What you should do: Print the entries exactly as given.

Extracted information:
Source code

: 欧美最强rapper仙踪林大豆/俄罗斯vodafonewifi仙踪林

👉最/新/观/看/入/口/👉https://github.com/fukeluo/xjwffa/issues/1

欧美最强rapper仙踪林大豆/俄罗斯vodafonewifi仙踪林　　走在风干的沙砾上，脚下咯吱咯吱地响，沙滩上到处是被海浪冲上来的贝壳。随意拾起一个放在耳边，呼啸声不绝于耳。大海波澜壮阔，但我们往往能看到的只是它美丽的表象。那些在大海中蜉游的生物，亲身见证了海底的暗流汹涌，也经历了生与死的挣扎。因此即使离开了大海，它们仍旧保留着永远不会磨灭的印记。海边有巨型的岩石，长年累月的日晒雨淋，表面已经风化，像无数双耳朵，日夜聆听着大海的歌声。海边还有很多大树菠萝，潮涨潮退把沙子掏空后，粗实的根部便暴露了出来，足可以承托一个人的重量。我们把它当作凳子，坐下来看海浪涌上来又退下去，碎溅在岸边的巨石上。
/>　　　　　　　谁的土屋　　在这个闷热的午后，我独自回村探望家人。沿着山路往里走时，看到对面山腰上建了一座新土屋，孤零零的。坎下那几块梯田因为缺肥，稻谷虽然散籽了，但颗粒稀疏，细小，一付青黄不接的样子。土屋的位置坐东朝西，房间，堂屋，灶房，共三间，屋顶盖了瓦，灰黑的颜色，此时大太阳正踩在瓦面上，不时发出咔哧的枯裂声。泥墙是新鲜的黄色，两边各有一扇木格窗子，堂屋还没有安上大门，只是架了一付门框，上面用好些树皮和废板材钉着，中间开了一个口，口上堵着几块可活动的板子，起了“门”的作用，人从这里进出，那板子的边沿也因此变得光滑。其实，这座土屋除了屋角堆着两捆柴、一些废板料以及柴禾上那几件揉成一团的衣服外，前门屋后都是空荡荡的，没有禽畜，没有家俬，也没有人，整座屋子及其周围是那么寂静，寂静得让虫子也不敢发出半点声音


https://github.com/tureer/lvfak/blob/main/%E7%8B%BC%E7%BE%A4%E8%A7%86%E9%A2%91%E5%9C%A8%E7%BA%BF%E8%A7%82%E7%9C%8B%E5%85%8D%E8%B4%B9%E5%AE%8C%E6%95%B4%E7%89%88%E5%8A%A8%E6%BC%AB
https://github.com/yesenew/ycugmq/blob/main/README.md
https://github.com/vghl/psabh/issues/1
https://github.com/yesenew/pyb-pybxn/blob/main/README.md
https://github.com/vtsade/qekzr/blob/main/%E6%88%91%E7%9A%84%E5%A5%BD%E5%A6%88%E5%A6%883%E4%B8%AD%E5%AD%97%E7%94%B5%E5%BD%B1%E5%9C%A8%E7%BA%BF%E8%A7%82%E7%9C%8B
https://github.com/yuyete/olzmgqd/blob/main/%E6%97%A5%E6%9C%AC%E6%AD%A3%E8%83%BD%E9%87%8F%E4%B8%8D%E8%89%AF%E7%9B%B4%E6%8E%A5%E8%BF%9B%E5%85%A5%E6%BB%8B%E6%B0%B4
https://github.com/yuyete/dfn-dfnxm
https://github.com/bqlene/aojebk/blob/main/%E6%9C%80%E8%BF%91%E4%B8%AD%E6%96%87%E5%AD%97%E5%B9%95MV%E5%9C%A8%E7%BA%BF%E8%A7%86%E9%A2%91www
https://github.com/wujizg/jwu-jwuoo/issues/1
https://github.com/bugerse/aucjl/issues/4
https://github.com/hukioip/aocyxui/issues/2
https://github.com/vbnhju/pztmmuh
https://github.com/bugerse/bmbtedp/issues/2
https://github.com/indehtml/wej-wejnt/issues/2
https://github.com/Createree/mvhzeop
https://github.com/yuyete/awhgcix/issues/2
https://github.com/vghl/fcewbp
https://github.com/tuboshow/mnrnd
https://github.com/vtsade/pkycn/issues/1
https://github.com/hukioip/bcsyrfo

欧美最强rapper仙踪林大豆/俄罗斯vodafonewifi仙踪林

Completed exercise:
Source code

: 欧美最强rapper仙踪林大豆/俄罗斯vodafonewifi仙踪林

👉最/新/观/看/入/口/👉https://github.com/fukeluo/xjwffa/issues/1

欧美最强rapper仙踪林大豆/俄罗斯vodafonewifi仙踪林　　走在风干的沙砾上，脚下咯吱咯吱地响，沙滩上到处是被海浪冲上来的贝壳。随意拾起一个放在耳边，呼啸声不绝于耳。大海波澜壮阔，但我们往往能看到的只是它美丽的表象。那些在大海中蜉游的生物，亲身见证了海底的暗流汹涌，也经历了生与死的挣扎。因此即使离开了大海，它们仍旧保留着永远不会磨灭的印记。海边有巨型的岩石，长年累月的日晒雨淋，表面已经风化，像无数双耳朵，日夜聆听着大海的歌声。海边还有很多大树菠萝，潮涨潮退把沙子掏空后，粗实的根部便暴露了出来，足可以承托一个人的重量。我们把它当作凳子，坐下来看海浪涌上来又退下去，碎溅在岸边的巨石上。
/>　　　　　　　谁的土屋　　在这个闷热的午后，我独自回村探望家人。沿着山路往里走时，看到对面山腰上建了一座新土屋，孤零零的。坎下那几块梯田因为缺肥，稻谷虽然散籽了，但颗粒稀疏，细小，一付青黄不接的样子。土屋的位置坐东朝西，房间，堂屋，灶房，共三间，屋顶盖了瓦，灰黑的颜色，此时大太阳正踩在瓦面上，不时发出咔哧的枯裂声。泥墙是新鲜的黄色，两边各有一扇木格窗子，堂屋还没有安上大门，只是架了一付门框，上面用好些树皮和废板材钉着，中间开了一个口，口上堵着几块可活动的板子，起了“门”的作用，人从这里进出，那板子的边沿也因此变得光滑。其实，这座土屋除了屋角堆着两捆柴、一些废板料以及柴禾上那几件揉成一团的衣服外，前门屋后都是空荡荡的，没有禽畜，没有家俬，也没有人，整座屋子及其周围是那么寂静，寂静得让虫子也不敢发出半点声音


https://github.com/tureer/lvfak/blob/main/%E7%8B%BC%E7%BE%A4%E8%A7%86%E9%A2%91%E5%9C%A8%E7%BA%BF%E8%A7%82%E7%9C%8B%E5%85%8D%E8%B4%B9%E5%AE%8C%E6%95%B4%E7%89%88%E5%8A%A8%E6%BC%AB
https://github.com/yesenew/ycugmq/blob/main/README.md
https://github.com/vghl/psabh/issues/1
https://github.com/yesenew/pyb-pybxn/blob/main/README.md
https://github.com/vtsade/qekzr/blob/main/%E6%88%91%E7%9A%84%E5%A5%BD%E5%A6%88%E5%A6%883%E4%B8%AD%E5%AD%97%E7%94%B5%E5%BD%B1%E5%9C%A8%E7%BA%BF%E8%A7%82%E7%9C%8B
https://github.com/yuyete/olzmgqd/blob/main/%E6%97%A5%E6%9C%AC%E6%AD%A3%E8%83%BD%E9%87%8F%E4%B8%8D%E8%89%AF%E7%9B%B4%E6%8E%A5%E8%BF%9B%E5%85%A5%E6%BB%8B%E6%B0%B4
https://github.com/yuyete/dfn-dfnxm
https://github.com/bqlene/aojebk/blob/main/%E6%9C%80%E8%BF%91%E4%B8%AD%E6%96%87%E5%AD%97%E5%B9%95MV%E5%9C%A8%E7%BA%BF%E8%A7%86%E9%A2%91www
https://github.com/wujizg/jwu-jwuoo/issues/1
https://github.com/bugerse/aucjl/issues/4
https://github.com/hukioip/aocyxui/issues/2
https://github.com/vbnhju/pztmmuh
https://github.com/bugerse/bmbtedp/issues/2
https://github.com/indehtml/wej-wejnt/issues/2
https://github.com/Createree/mvhzeop
https://github.com/yuyete/awhgcix/issues/2
https://github.com/vghl/fcewbp
https://github.com/tuboshow/mnrnd
https://github.com/vtsade/pkycn/issues/1
https://github.com/hukioip/bcsyrfo

欧美最强rapper仙踪林大豆/俄罗斯vodafonewifi仙踪林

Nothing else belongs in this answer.